[Dataset excerpts]
*** Block opens ***

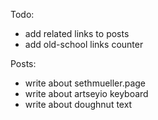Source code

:Todo:
- add related links to posts
- add old-school links counter

Posts:
- write about sethmueller.page
- write about artseyio keyboard
- write about doughnut text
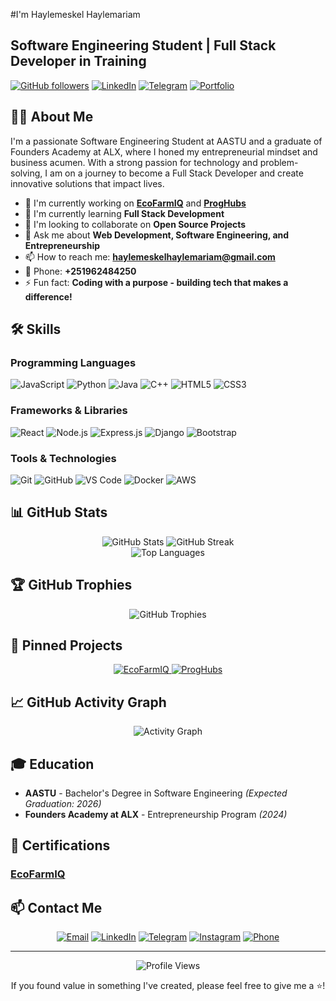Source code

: #I'm Haylemeskel Haylemariam

## Software Engineering Student | Full Stack Developer in Training

[![GitHub followers](https://img.shields.io/github/followers/Hayle-HB?style=social)](https://github.com/Hayle-HB)
[![LinkedIn](https://img.shields.io/badge/LinkedIn-Connect-blue)](https://www.linkedin.com/in/haylemeskel-haylemariam-b9212b298/)
[![Telegram](https://img.shields.io/badge/Telegram-Chat-blue)](https://t.me/Hayle_HB)
[![Portfolio](https://img.shields.io/badge/Portfolio-Visit-brightgreen)](https://proghubs.vercel.app)

## 👨‍💻 About Me

I'm a passionate Software Engineering Student at AASTU and a graduate of Founders Academy at ALX, where I honed my entrepreneurial mindset and business acumen. With a strong passion for technology and problem-solving, I am on a journey to become a Full Stack Developer and create innovative solutions that impact lives.

- 🔭 I'm currently working on **[EcoFarmIQ](https://ecofarmiq.vercel.app)** and **[ProgHubs](https://proghubs.vercel.app)**
- 🌱 I'm currently learning **Full Stack Development**
- 👯 I'm looking to collaborate on **Open Source Projects**
- 💬 Ask me about **Web Development, Software Engineering, and Entrepreneurship**
- 📫 How to reach me: **haylemeskelhaylemariam@gmail.com**
- 📱 Phone: **+251962484250**
- ⚡ Fun fact: **Coding with a purpose - building tech that makes a difference!**

## 🛠️ Skills

### Programming Languages

![JavaScript](https://img.shields.io/badge/JavaScript-F7DF1E?style=for-the-badge&logo=javascript&logoColor=black)
![Python](https://img.shields.io/badge/Python-3776AB?style=for-the-badge&logo=python&logoColor=white)
![Java](https://img.shields.io/badge/Java-ED8B00?style=for-the-badge&logo=java&logoColor=white)
![C++](https://img.shields.io/badge/C++-00599C?style=for-the-badge&logo=c%2B%2B&logoColor=white)
![HTML5](https://img.shields.io/badge/HTML5-E34F26?style=for-the-badge&logo=html5&logoColor=white)
![CSS3](https://img.shields.io/badge/CSS3-1572B6?style=for-the-badge&logo=css3&logoColor=white)

### Frameworks & Libraries

![React](https://img.shields.io/badge/React-20232A?style=for-the-badge&logo=react&logoColor=61DAFB)
![Node.js](https://img.shields.io/badge/Node.js-339933?style=for-the-badge&logo=nodedotjs&logoColor=white)
![Express.js](https://img.shields.io/badge/Express.js-000000?style=for-the-badge&logo=express&logoColor=white)
![Django](https://img.shields.io/badge/Django-092E20?style=for-the-badge&logo=django&logoColor=white)
![Bootstrap](https://img.shields.io/badge/Bootstrap-563D7C?style=for-the-badge&logo=bootstrap&logoColor=white)

### Tools & Technologies

![Git](https://img.shields.io/badge/Git-F05032?style=for-the-badge&logo=git&logoColor=white)
![GitHub](https://img.shields.io/badge/GitHub-100000?style=for-the-badge&logo=github&logoColor=white)
![VS Code](https://img.shields.io/badge/VS_Code-0078D4?style=for-the-badge&logo=visual%20studio%20code&logoColor=white)
![Docker](https://img.shields.io/badge/Docker-2CA5E0?style=for-the-badge&logo=docker&logoColor=white)
![AWS](https://img.shields.io/badge/AWS-232F3E?style=for-the-badge&logo=amazon-aws&logoColor=white)

## 📊 GitHub Stats

<div align="center">
  <img src="https://github-readme-stats.vercel.app/api?username=Hayle-HB&show_icons=true&theme=radical" alt="GitHub Stats" />
  <img src="https://streak-stats.demolab.com/?user=Hayle-HB&theme=radical" alt="GitHub Streak" />
</div>

<div align="center">
  <img src="https://github-readme-stats.vercel.app/api/top-langs/?username=Hayle-HB&layout=compact&theme=radical" alt="Top Languages" />
</div>

## 🏆 GitHub Trophies

<div align="center">
  <img src="https://github-profile-trophy.vercel.app/?username=Hayle-HB&theme=darkhub&no-frame=true&margin-w=15&margin-h=15" alt="GitHub Trophies" />
</div>

## 📌 Pinned Projects

<div align="center">
  <a href="https://ecofarmiq.vercel.app">
    <img src="https://github-readme-stats.vercel.app/api/pin/?username=Hayle-HB&repo=ecofarmiq&theme=radical" alt="EcoFarmIQ" />
  </a>
  <a href="https://proghubs.vercel.app">
    <img src="https://github-readme-stats.vercel.app/api/pin/?username=Hayle-HB&repo=proghubs&theme=radical" alt="ProgHubs" />
  </a>
</div>

## 📈 GitHub Activity Graph

<div align="center">
  <img src="https://github-readme-activity-graph.vercel.app/graph?username=Hayle-HB&theme=react-dark" alt="Activity Graph" />
</div>

## 🎓 Education

- **AASTU** - Bachelor's Degree in Software Engineering _(Expected Graduation: 2026)_
- **Founders Academy at ALX** - Entrepreneurship Program _(2024)_

## 📜 Certifications

### <a href='ecofarmiq.vercel.app'> EcoFarmIQ </a>

<!--
- [Certification Name] (certification-link) - Issuing Organization _(Year)_
- [Certification Name](certification-link) - Issuing Organization _(Year)_ -->

## 📫 Contact Me

<div align="center">
  
[![Email](https://img.shields.io/badge/Email-D14836?style=for-the-badge&logo=gmail&logoColor=white)](mailto:haylemeskelhaylemariam@gmail.com)
[![LinkedIn](https://img.shields.io/badge/LinkedIn-0077B5?style=for-the-badge&logo=linkedin&logoColor=white)](https://www.linkedin.com/in/haylemeskel-haylemariam-b9212b298/)
[![Telegram](https://img.shields.io/badge/Telegram-2CA5E0?style=for-the-badge&logo=telegram&logoColor=white)](https://t.me/Hayle_HB)
[![Instagram](https://img.shields.io/badge/Instagram-E4405F?style=for-the-badge&logo=instagram&logoColor=white)](https://t.me/Hayle_HB)
[![Phone](https://img.shields.io/badge/Phone-green?style=for-the-badge&logo=whatsapp&logoColor=white)](tel:+251962484250)

</div>

---

<div align="center">
  <img src="https://komarev.com/ghpvc/?username=Hayle-HB&color=green" alt="Profile Views" />
  <p>If you found value in something I've created, please feel free to give me a ⭐️!</p>
</div>
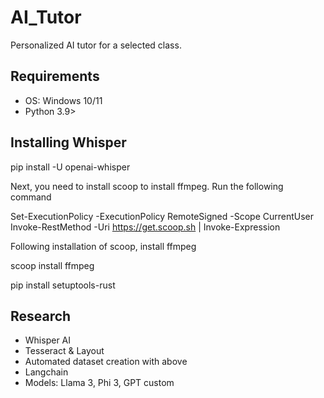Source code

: # AI_Tutor
Personalized AI tutor for a selected class.

## Requirements 
- OS: Windows 10/11
- Python 3.9>

## Installing Whisper

pip install -U openai-whisper

Next, you need to install scoop to install ffmpeg.
Run the following command

Set-ExecutionPolicy -ExecutionPolicy RemoteSigned -Scope CurrentUser
Invoke-RestMethod -Uri https://get.scoop.sh | Invoke-Expression

Following installation of scoop, install ffmpeg

scoop install ffmpeg

pip install setuptools-rust



## Research
* Whisper AI
* Tesseract & Layout
* Automated dataset creation with above
* Langchain
* Models: Llama 3, Phi 3, GPT custom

*** Block closes ***

■ **What you need to do**
The lines in the entries above that carry the word "Organization" must be copied.

■ **Written solution**
- [Certification Name] (certification-link) - Issuing Organization _(Year)_
- [Certification Name](certification-link) - Issuing Organization _(Year)_ -->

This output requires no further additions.